In both cases, the answer revolves around what you need to succeed with organisational culture change. This process is about more than stating that you, as a leader, are in favour of the culture transformation and asking that others support it, too.

Leaders' behaviour and values pave the way. To understand and be able to leverage these aspects, leaders may have to review mental models and values on both an individual and a collective level. This process often leads to leaders becoming aware that they must address insights into their personal beliefs and values as a first step for organisational culture transformation - and take an honest look at their biases.

Put differently, employees and stakeholders will quickly identify leaders who view organisational culture change as an exercise and a tool meant to achieve specific goals but not founded in genuine belief. In other words, they will perceive "all that culture stuff" as another example of "lip service". The rhetorical questions are: who would follow a leader like that, and what are their chances of engaging with – and achieving – real, valuable, lasting change?

Realising how you lead to organisational culture change

Underlying mindsets must evolve to embody and display new behaviours that support the desired organisational culture change. In that process, it is crucial to pinpoint the link between discrepancies in corporate culture and individual leadership approaches. It should be a benchmark for exchanging feedback, tracking advancements, and determining the results.

Culture is shaped by the messages leaders convey and, more importantly, by how the team perceives these messages. Ultimately, the essence of leadership lies in how the team perceives and interprets a leader's actions. Such perceptions might differ vastly from the leader's intentions. A leader's actions play a pivotal role in crafting organisational culture, and the personal interpretation of these actions paves the way for cultural shifts, often necessitating the leader's personal growth.

For successful organisational change, leaders may have to prioritise new objectives, reassign tasks, and alter their team engagement methods. Unfortunately, many leaders overlook cultivating specific behaviours crucial for spearheading organisational change, which could jeopardise new strategies.

Modifying one's mindset and behaviour is challenging, as many who have attempted it can confirm. This challenge is a central theme in many solutions and services Global Perspectives offers. Nonetheless, leaders can focus on several key areas to facilitate this change, including:

  • Increase your self-awareness: Leaders can only change their behaviour when they’re aware of how it’s perceived by and impacting others, and reflect on the thoughts and feelings they themselves experience as they attempt to change.

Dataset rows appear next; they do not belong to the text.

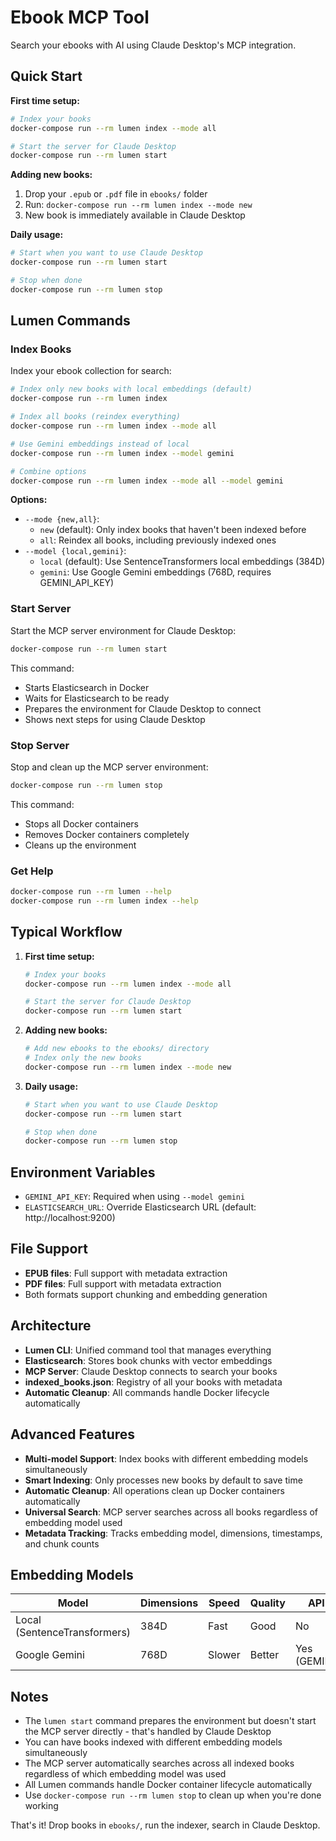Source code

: # Ebook MCP Tool

Search your ebooks with AI using Claude Desktop's MCP integration.

## Quick Start

**First time setup:**
```bash
# Index your books
docker-compose run --rm lumen index --mode all

# Start the server for Claude Desktop
docker-compose run --rm lumen start
```

**Adding new books:**
1. Drop your `.epub` or `.pdf` file in `ebooks/` folder
2. Run: `docker-compose run --rm lumen index --mode new`
3. New book is immediately available in Claude Desktop

**Daily usage:**
```bash
# Start when you want to use Claude Desktop
docker-compose run --rm lumen start

# Stop when done
docker-compose run --rm lumen stop
```

## Lumen Commands

### Index Books

Index your ebook collection for search:

```bash
# Index only new books with local embeddings (default)
docker-compose run --rm lumen index

# Index all books (reindex everything)
docker-compose run --rm lumen index --mode all

# Use Gemini embeddings instead of local
docker-compose run --rm lumen index --model gemini

# Combine options
docker-compose run --rm lumen index --mode all --model gemini
```

**Options:**
- `--mode {new,all}`: 
  - `new` (default): Only index books that haven't been indexed before
  - `all`: Reindex all books, including previously indexed ones
- `--model {local,gemini}`:
  - `local` (default): Use SentenceTransformers local embeddings (384D)
  - `gemini`: Use Google Gemini embeddings (768D, requires GEMINI_API_KEY)

### Start Server

Start the MCP server environment for Claude Desktop:

```bash
docker-compose run --rm lumen start
```

This command:
- Starts Elasticsearch in Docker
- Waits for Elasticsearch to be ready
- Prepares the environment for Claude Desktop to connect
- Shows next steps for using Claude Desktop

### Stop Server

Stop and clean up the MCP server environment:

```bash
docker-compose run --rm lumen stop
```

This command:
- Stops all Docker containers
- Removes Docker containers completely
- Cleans up the environment

### Get Help

```bash
docker-compose run --rm lumen --help
docker-compose run --rm lumen index --help
```

## Typical Workflow

1. **First time setup:**
   ```bash
   # Index your books
   docker-compose run --rm lumen index --mode all
   
   # Start the server for Claude Desktop
   docker-compose run --rm lumen start
   ```

2. **Adding new books:**
   ```bash
   # Add new ebooks to the ebooks/ directory
   # Index only the new books
   docker-compose run --rm lumen index --mode new
   ```

3. **Daily usage:**
   ```bash
   # Start when you want to use Claude Desktop
   docker-compose run --rm lumen start
   
   # Stop when done
   docker-compose run --rm lumen stop
   ```

## Environment Variables

- `GEMINI_API_KEY`: Required when using `--model gemini`
- `ELASTICSEARCH_URL`: Override Elasticsearch URL (default: http://localhost:9200)

## File Support

- **EPUB files**: Full support with metadata extraction
- **PDF files**: Full support with metadata extraction
- Both formats support chunking and embedding generation

## Architecture

- **Lumen CLI**: Unified command tool that manages everything
- **Elasticsearch**: Stores book chunks with vector embeddings
- **MCP Server**: Claude Desktop connects to search your books
- **indexed_books.json**: Registry of all your books with metadata
- **Automatic Cleanup**: All commands handle Docker lifecycle automatically

## Advanced Features

- **Multi-model Support**: Index books with different embedding models simultaneously
- **Smart Indexing**: Only processes new books by default to save time
- **Automatic Cleanup**: All operations clean up Docker containers automatically
- **Universal Search**: MCP server searches across all books regardless of embedding model used
- **Metadata Tracking**: Tracks embedding model, dimensions, timestamps, and chunk counts

## Embedding Models

| Model | Dimensions | Speed | Quality | API Required |
|-------|------------|-------|---------|--------------|
| Local (SentenceTransformers) | 384D | Fast | Good | No |
| Google Gemini | 768D | Slower | Better | Yes (GEMINI_API_KEY) |

## Notes

- The `lumen start` command prepares the environment but doesn't start the MCP server directly - that's handled by Claude Desktop
- You can have books indexed with different embedding models simultaneously
- The MCP server automatically searches across all indexed books regardless of which embedding model was used
- All Lumen commands handle Docker container lifecycle automatically
- Use `docker-compose run --rm lumen stop` to clean up when you're done working

That's it! Drop books in `ebooks/`, run the indexer, search in Claude Desktop.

  • Make commitments: While awareness of how others perceive us can be a change catalyst (hence the saying "the most powerful driver of change is a mirror"), making commitments to others increases accountability, and therefore the likelihood of success.

  • Overcome interference: Despite credible intentions to change, leaders may need help when they encounter thoughts and situations that derail their intentions. Again, accountability makes a difference here.

  • Practice: Rarely do leaders find they can set a personal change objective, choose a path, and execute without trouble. Successful change usually arises from trial and error, which takes deliberate practice.